Eh bien! C’est moi!

Talleyrand

Political invective knows no boundaries, of course, but Latin countries bring their own particular spices to the feast.  Here is a list of things Talleyrand was accused of being at various stages of his long and lucky life (1754-1838), shown here in French and English, all collected by him over the years from opponents, fellow courtiers, fellow guests, journalists and others, and printed up front in the introduction to Volume 1 of his memoirs. A more urbane selection could not be imagined, especially as he omits to record what Napoleon said to him in 1808: “You’re shit in a silk stocking.”
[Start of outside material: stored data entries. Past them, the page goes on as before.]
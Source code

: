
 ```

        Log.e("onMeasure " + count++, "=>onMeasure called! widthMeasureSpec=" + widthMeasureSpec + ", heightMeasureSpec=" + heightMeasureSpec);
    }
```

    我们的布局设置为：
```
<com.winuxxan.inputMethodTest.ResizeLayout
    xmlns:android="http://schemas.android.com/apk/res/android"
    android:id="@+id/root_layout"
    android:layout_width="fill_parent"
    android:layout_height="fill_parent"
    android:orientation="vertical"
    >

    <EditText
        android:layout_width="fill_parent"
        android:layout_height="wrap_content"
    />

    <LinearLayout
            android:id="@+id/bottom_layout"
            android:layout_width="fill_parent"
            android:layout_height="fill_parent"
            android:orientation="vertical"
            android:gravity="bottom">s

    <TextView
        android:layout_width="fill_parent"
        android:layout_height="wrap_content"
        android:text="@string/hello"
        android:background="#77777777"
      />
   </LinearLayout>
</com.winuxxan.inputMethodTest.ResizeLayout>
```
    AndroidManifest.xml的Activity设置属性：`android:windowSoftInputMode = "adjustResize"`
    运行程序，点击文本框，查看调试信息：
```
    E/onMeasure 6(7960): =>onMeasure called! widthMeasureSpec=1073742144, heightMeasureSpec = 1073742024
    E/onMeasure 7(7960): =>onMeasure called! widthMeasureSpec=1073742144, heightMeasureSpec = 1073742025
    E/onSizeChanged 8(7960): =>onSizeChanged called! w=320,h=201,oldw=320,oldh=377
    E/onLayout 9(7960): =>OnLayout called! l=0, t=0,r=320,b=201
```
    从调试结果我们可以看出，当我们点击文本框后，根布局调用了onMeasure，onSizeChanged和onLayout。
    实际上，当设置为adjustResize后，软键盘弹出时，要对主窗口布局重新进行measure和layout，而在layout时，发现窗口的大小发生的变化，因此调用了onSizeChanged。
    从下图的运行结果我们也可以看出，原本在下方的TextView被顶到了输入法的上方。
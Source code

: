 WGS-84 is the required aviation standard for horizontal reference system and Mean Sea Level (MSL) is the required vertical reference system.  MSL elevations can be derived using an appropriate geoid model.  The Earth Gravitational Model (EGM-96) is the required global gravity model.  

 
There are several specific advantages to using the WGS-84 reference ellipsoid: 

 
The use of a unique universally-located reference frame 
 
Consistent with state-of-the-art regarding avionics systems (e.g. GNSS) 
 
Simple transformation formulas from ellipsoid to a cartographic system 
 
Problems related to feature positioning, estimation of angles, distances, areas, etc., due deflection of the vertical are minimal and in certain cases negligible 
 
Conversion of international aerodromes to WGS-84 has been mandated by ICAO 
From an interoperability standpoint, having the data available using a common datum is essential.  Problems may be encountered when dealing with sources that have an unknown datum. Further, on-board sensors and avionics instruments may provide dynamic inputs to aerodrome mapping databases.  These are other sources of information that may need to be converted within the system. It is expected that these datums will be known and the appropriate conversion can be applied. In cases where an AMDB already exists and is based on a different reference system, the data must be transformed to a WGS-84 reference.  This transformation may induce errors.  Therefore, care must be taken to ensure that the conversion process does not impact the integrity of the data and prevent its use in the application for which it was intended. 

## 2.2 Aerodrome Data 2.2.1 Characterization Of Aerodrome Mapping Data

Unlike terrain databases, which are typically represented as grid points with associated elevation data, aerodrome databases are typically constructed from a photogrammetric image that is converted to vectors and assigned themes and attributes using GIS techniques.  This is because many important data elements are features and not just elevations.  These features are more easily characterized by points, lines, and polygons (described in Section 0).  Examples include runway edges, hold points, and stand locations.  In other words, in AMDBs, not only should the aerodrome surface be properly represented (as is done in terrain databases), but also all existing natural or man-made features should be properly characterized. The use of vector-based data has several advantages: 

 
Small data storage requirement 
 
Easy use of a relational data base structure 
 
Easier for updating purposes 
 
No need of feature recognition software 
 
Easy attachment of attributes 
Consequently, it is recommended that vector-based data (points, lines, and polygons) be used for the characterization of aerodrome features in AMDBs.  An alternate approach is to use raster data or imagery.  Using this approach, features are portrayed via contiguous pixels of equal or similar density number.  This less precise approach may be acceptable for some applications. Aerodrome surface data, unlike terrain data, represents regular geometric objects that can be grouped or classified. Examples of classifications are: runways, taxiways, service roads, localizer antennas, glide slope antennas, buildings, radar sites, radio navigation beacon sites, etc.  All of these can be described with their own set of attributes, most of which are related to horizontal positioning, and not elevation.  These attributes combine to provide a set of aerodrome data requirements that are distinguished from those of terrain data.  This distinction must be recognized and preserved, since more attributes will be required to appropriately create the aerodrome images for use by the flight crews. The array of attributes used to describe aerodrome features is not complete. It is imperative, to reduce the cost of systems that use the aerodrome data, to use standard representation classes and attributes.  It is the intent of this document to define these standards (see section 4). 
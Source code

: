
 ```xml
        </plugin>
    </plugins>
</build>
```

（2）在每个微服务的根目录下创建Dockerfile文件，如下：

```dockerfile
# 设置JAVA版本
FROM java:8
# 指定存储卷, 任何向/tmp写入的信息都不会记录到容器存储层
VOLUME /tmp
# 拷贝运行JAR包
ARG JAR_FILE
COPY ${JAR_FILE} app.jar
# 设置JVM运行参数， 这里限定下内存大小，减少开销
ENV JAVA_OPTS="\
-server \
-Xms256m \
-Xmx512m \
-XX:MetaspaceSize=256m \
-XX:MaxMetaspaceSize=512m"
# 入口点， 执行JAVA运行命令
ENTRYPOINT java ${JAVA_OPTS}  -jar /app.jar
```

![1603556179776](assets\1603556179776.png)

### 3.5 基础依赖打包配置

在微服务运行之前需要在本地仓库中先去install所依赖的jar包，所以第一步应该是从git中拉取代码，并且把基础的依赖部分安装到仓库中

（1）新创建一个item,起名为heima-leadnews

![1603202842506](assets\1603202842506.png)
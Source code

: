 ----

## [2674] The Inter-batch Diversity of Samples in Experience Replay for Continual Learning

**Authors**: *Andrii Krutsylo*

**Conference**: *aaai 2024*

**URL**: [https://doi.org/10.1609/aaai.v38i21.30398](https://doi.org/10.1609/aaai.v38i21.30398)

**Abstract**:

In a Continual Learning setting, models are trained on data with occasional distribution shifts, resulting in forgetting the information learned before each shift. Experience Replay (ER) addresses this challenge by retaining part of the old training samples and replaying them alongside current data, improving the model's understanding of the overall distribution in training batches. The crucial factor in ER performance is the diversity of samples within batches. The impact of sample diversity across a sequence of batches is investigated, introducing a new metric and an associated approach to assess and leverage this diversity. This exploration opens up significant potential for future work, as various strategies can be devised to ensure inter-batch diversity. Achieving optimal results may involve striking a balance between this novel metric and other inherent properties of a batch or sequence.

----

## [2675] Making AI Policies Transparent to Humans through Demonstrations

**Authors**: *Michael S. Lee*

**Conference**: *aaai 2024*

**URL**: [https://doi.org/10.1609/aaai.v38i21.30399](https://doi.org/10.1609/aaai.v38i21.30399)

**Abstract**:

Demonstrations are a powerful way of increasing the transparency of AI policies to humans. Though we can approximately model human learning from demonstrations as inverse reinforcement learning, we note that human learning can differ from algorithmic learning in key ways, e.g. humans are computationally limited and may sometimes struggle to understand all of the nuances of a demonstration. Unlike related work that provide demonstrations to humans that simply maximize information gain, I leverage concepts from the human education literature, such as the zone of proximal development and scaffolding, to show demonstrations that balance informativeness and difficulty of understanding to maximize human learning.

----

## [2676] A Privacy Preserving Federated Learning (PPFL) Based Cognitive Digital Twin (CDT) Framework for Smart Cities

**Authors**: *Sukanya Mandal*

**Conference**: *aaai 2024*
Le dernier Représentant du dix-huitième siècle.
The last representative of the 18th century

Le Patriarche de la politique.
The Patriarch of Politics

Le Vétéran de la diplomatie.
Veteran of diplomacy

Le Bourreau de l’Europe.
The hitman of Europe

Le Singe de Mazarin.
Mazarin’s monkey

Le Sosie du Cardinal Dubois.
Cardinal Dubois’ avatar

L’Abbé malgré lui.
The reluctant priest

L’Évêque pour rire
Bishop-having-a-laugh

Le Bâtard de Voltaire.
Voltaire’s bastard

La Demi-voix de Mirabeau
Mirabeau’s mouthpiece

Ésope en habit de cour.
Aesop dressed up for court

L’Ambassadeur du Diable boiteux.
The Lame Devil’s Ambassador

Le Moutardier du Pape.
The Pope’s mustard pot

Le Champion de l’Angleterre.
Cheerleader for England

L’Impresario de Napoléon.
Napoleon’s stage manager

Le Cicérone d’Alexandre.
Alexander’s tour guide

L’Évangéliste de la Restauration.
Evangelist for the Restoration

Le Porte-parapluie de Louis-Philippe, etc
Louis-Philippe’s umbrella-bearer

Let’s leave the great man on a positive note: in the final admiring words of his online biographer, Pierre Combaluzier (op.cit), “Ainsi se termine la vie du plus illustre des diplomates que la France ait jamais connu. Cet homme, qui n’a jamais cessé d’alimenter la haine et les controverses, passa son existence à aimer la France, à la défendre de toutes ses forces dans la période la plus troublée de son histoire. Européen avant l’heure, souhaitant développer le commerce, la paix et l’instruction, Charles-Maurice de Talleyrand-Périgord, attaché aux mœurs de l’Ancien Régime, a été en fait un homme moderne toujours tourné vers l’Avenir. C’est là la moindre de ses contradictions.”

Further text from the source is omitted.